Conference Coverage

New topical field therapies on the way for actinic keratoses


 

EXPERT ANALYSIS FROM SDEF HAWAII DERMATOLOGY SEMINAR

WAILEA, HAWAII– The search is on for new topical therapies for actinic keratoses (AKs) that patients will find more appealing than what’s now available, according to Neal Bhatia, MD.

Compliance with current topical field agents for actinic keratoses is not great. Many patients balk at the intense local skin reactions these agents elicit. There is a misplaced sense, especially among patients who don’t grasp the relationship between AKs and squamous cell carcinoma, that the treatment is worse than the disease, Dr. Bhatia said at the Hawaii Dermatology Seminar provided by Global Academy for Medical Education/Skin Disease Research Foundation.

Dr.
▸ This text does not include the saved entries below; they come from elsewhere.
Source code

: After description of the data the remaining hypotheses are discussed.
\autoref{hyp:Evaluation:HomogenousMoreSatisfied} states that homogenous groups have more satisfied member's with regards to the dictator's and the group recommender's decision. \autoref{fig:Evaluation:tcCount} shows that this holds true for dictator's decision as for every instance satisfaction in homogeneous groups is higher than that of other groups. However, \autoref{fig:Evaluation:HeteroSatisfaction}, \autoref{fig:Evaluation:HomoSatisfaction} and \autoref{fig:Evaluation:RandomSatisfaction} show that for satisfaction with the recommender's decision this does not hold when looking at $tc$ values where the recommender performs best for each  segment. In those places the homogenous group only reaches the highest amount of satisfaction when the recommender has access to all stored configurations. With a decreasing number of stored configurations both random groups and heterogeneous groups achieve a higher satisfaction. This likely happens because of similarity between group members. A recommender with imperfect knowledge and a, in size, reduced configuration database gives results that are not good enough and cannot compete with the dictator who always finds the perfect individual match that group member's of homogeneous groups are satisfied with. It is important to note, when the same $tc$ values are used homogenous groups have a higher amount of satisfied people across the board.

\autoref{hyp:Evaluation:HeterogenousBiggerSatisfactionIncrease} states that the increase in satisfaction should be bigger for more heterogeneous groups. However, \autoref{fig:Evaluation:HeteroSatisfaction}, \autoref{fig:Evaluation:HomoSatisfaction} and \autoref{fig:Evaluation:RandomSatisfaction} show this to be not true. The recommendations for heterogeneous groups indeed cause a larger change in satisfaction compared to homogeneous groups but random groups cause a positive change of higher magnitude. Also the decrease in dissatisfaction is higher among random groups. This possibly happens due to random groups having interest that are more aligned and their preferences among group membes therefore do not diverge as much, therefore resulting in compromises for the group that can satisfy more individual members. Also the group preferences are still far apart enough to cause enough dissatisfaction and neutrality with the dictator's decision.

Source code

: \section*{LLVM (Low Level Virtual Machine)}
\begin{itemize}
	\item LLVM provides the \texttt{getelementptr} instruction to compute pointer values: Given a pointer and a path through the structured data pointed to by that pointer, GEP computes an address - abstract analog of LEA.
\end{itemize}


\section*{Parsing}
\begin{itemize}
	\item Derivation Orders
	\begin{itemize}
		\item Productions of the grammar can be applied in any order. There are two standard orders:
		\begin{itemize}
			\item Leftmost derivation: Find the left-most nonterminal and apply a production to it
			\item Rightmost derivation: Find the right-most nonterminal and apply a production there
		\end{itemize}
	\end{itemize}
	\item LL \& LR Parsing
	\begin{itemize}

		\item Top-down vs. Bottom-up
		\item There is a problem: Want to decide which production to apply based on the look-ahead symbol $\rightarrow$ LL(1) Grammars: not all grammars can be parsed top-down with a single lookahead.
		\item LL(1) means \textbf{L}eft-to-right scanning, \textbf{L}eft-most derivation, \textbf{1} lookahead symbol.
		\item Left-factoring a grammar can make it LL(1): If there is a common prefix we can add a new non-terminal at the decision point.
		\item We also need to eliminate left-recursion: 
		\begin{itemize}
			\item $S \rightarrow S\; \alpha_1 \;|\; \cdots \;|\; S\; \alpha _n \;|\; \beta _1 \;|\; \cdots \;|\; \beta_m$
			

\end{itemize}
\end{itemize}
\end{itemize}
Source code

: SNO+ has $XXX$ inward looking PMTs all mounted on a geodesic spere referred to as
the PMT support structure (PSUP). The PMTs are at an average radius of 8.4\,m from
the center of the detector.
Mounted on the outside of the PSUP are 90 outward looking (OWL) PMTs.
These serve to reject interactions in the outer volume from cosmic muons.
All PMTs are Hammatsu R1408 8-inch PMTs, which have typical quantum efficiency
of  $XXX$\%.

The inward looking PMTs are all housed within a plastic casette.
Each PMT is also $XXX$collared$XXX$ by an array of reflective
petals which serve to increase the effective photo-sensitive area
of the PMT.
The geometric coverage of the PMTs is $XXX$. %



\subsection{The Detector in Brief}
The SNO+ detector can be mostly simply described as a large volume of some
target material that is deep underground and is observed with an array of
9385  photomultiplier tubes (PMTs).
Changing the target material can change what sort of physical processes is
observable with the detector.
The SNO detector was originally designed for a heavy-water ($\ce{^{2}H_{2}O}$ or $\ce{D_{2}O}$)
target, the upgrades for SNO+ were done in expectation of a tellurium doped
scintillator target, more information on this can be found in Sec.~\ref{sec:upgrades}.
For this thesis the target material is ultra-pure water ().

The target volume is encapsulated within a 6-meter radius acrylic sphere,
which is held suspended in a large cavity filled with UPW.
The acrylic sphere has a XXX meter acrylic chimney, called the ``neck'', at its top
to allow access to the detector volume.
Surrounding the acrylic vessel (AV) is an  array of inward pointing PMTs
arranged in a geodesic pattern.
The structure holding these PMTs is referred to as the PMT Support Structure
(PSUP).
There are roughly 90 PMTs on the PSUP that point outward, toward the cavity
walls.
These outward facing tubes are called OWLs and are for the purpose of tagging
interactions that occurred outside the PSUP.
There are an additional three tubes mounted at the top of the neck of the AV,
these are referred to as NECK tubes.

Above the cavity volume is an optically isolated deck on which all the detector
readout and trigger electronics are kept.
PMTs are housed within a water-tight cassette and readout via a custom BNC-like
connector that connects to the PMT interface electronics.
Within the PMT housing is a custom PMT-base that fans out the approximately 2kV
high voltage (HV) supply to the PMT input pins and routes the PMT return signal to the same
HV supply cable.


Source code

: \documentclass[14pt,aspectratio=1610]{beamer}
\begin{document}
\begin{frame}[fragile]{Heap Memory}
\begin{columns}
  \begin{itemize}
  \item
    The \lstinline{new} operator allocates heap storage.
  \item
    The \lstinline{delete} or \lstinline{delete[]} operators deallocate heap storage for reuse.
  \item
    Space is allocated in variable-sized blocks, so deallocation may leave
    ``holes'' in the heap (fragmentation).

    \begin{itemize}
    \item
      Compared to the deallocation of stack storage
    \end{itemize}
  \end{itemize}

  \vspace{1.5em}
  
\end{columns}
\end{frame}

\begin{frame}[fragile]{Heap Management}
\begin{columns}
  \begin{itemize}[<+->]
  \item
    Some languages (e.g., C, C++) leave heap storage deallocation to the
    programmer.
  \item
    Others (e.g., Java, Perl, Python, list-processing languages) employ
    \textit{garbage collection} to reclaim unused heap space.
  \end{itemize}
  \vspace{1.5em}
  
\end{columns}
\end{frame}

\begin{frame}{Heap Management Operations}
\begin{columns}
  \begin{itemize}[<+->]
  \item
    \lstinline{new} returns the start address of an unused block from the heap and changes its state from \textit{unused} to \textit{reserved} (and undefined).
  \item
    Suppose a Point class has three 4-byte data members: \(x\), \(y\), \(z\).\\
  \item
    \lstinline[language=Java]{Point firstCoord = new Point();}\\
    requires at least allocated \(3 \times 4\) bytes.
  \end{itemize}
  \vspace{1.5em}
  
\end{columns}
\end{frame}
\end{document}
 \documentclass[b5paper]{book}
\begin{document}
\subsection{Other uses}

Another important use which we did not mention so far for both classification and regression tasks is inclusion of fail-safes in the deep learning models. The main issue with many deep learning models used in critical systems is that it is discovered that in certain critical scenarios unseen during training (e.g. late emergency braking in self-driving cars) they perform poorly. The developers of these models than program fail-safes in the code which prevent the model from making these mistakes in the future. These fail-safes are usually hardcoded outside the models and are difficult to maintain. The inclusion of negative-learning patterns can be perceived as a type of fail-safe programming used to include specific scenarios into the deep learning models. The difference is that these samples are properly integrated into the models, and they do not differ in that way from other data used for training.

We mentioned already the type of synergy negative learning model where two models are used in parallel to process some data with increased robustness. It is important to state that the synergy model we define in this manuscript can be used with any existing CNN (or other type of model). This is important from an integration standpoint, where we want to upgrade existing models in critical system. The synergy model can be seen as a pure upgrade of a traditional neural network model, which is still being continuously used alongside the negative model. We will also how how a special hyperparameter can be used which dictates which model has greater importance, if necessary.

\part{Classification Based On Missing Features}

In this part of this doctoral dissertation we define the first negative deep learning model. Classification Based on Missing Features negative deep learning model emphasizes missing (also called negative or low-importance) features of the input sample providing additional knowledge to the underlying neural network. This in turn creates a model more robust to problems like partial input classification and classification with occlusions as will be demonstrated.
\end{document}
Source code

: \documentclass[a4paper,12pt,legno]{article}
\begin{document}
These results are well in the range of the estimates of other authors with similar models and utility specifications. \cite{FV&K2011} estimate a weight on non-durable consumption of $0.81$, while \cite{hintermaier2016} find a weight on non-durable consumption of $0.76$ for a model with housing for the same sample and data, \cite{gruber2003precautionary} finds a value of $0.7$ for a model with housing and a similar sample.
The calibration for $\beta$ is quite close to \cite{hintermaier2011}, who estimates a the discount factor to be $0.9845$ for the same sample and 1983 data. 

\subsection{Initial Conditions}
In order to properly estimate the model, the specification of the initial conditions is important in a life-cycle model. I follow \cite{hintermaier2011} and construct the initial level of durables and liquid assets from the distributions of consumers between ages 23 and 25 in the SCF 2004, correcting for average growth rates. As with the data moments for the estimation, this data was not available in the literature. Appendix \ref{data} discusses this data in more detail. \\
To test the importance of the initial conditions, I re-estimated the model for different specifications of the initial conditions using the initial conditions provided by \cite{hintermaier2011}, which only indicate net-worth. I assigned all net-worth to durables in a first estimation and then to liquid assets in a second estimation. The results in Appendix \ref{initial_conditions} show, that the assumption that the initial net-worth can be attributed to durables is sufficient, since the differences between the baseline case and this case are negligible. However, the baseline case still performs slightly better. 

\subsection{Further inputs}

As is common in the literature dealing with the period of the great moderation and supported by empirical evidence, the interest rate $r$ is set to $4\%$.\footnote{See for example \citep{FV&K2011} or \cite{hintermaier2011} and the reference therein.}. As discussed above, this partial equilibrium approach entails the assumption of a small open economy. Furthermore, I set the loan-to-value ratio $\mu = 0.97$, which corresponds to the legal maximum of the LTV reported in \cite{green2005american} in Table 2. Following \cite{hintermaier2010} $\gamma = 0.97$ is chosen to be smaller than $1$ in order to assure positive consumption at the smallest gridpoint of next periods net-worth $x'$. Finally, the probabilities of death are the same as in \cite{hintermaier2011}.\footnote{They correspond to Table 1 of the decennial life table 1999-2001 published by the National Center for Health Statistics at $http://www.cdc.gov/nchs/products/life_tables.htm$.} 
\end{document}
Neal Bhatia Bruce Jancin/Frontline Medical News
Dr. Neal Bhatia
However, promising new topical agents are coming, according to Dr. Bhatia, a dermatologist in private practice in San Diego.

One that he said he is particularly excited about is a novel formulation of 4% 5-fluorouracil (5-FU) in an aqueous vehicle cream containing peanut oil. In a recently published, double-blind, multicenter clinical trial involving 841 patients, once-daily application of this product for 4 weeks provided better outcomes and superior tolerability, compared with the old-school regimen of 5% 5-FU cream twice daily.

One hundred percent of patients on 4% 5-FU in peanut oil achieved at least 75% clearance of AKs, as did 95% of those on twice daily 5% 5-FU. The incidence of application site skin irritation in the group on the novel product was only 30%, compared with 60% in the comparison group (J Drugs Dermatol. 2016 Oct 1;15[10]:1218-24).

The peanut oil provided a moisturizing effect and was safe even in patients with peanut allergy, Dr. Bhatia noted.

Another product in development as a topical field therapy for AKs is ingenol disoxate gel, a relative of ingenol mebutate (Picato). Unlike ingenol mebutate, ingenol disoxate remains stable without refrigeration. It’s also a more potent activator of protein kinase C. In mouse models, it shows significantly more cytotoxic potency than does ingenol mebutate.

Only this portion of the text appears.